The basis of many websites today is in the personalization of user profiles, whether it be from the end user or administrative side. In order to accomplish this, logins must be created. One of the easiest ways for a data breach to occur is from weak login credentials. If you are an end user, try to avoid using simple name-based usernames. While these are easy to remember and may make you easily identifiable, they also make it easier to access an account. If you are a site administrator, always change the admin login name from “admin.” Default login names are the single easiest way to have a website breach on the administrative side. For end users and administrators, passwords are a simple game as well. Avoid using easy words and common phrases. If you must use a specific word or phrase, replace alphabet characters with case sensitive lettering, numbers, and special characters as appropriate. If using a phrase, try putting in special characters in place of spaces between words.


One of the simplest ways to secure a website is to be mindful of the protocol used. The standard protocol for most websites is HTTP or HyperText Transfer Protocol. This has been the standard since the early 1990s. In an effort to make sites more secure, HTTPS was introduced. This secure protocol used security certificates to encrypt each point of access to a website. The protocol was originally only used in emails and e-commerce applications but has quickly found its way to being the standard over the last few years. Browsers like Google Chrome even make it abundantly clear any time you visit a website that is not connected through the HTTPS protocol. In today’s world, where data security and privacy are of the utmost importance, a simple switch to the HTTPS protocol can save a lot of unnecessary stress in the operation and use of any website.

Update Your Website Regularly

Websites are just like device software, they are regularly updated to improve the security of the connection and patch parts that may become vulnerable to new cyber threats.
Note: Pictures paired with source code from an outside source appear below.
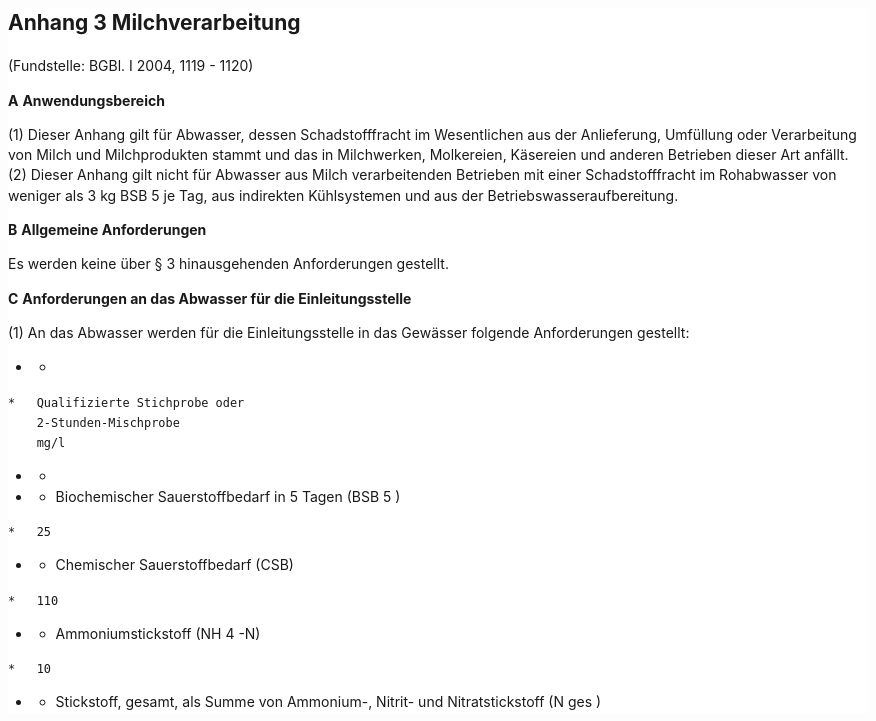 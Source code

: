 
## Anhang 3 Milchverarbeitung

(Fundstelle: BGBl. I 2004, 1119 - 1120)


**A** **Anwendungsbereich**



(1) Dieser Anhang gilt für Abwasser, dessen Schadstofffracht im
Wesentlichen aus der Anlieferung, Umfüllung oder Verarbeitung von
Milch und Milchprodukten stammt und das in Milchwerken, Molkereien,
Käsereien und anderen Betrieben dieser Art anfällt.
(2) Dieser Anhang gilt nicht für Abwasser aus Milch verarbeitenden
Betrieben mit einer Schadstofffracht im Rohabwasser von weniger als 3
kg BSB
5              je Tag, aus indirekten Kühlsystemen und aus der
Betriebswasseraufbereitung.


**B** **Allgemeine Anforderungen**



Es werden keine über § 3 hinausgehenden Anforderungen gestellt.


**C** **Anforderungen an das Abwasser für die Einleitungsstelle**



(1) An das Abwasser werden für die Einleitungsstelle in das Gewässer
folgende Anforderungen gestellt:

*    *
    *   Qualifizierte Stichprobe oder
        2-Stunden-Mischprobe
        mg/l


*    *

*    *   Biochemischer Sauerstoffbedarf in 5 Tagen (BSB
        5                       )

    *   25


*    *   Chemischer Sauerstoffbedarf (CSB)

    *   110


*    *   Ammoniumstickstoff (NH
        4                       -N)

    *   10


*    *   Stickstoff, gesamt, als Summe von Ammonium-, Nitrit- und
        Nitratstickstoff (N
        ges                       )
Many content management system (CMS) like WordPress allow for security plugins to be easily added to any website. As an administrator or developer, it is important to stay up to date on any updates to these add-ons, as well as any new options to better secure your data. It does not end there though, any add-ons or plugins that you add to your site must be updated regularly to make sure specifically tailor security patches are up to date.

File Sharing

Be wary of allowing users to upload files to your website. Even a simple image can harbor malicious code that can create vulnerabilities on your website. As a web user, be wary of downloads executed without your permission, and of links that download informational files instead of redirecting you to another page. These files can easily become infected with malicious software that can open up your device to all kinds of security threats. Only download files from trusted websites or email contacts. As a website administrator or developer, try to keep any shareable files in a separate database to avoid any unnecessary breaches.


Another very simple way to protect your website is to make sure your hosting service is dedicated to security. If your developer provides hosting services, make sure their hosting client is reputable to minimize security threats. Also be sure that they develop the website with security in mind and handle security patches such as the ones discussed earlier. If you are handling your own hosting, do your homework, especially if you are going to be handling sensitive personal information. As with anything, the cheapest option is generally not the best, and a little bit of research goes a long way. This advice goes for developers as well, do your homework on your hosting options, and be sure to use every accessible tool to make sure your websites and hosting services provide the best security services available. You cannot build a good house on a weak foundation, and you cannot build a good homepage on an unsecured host.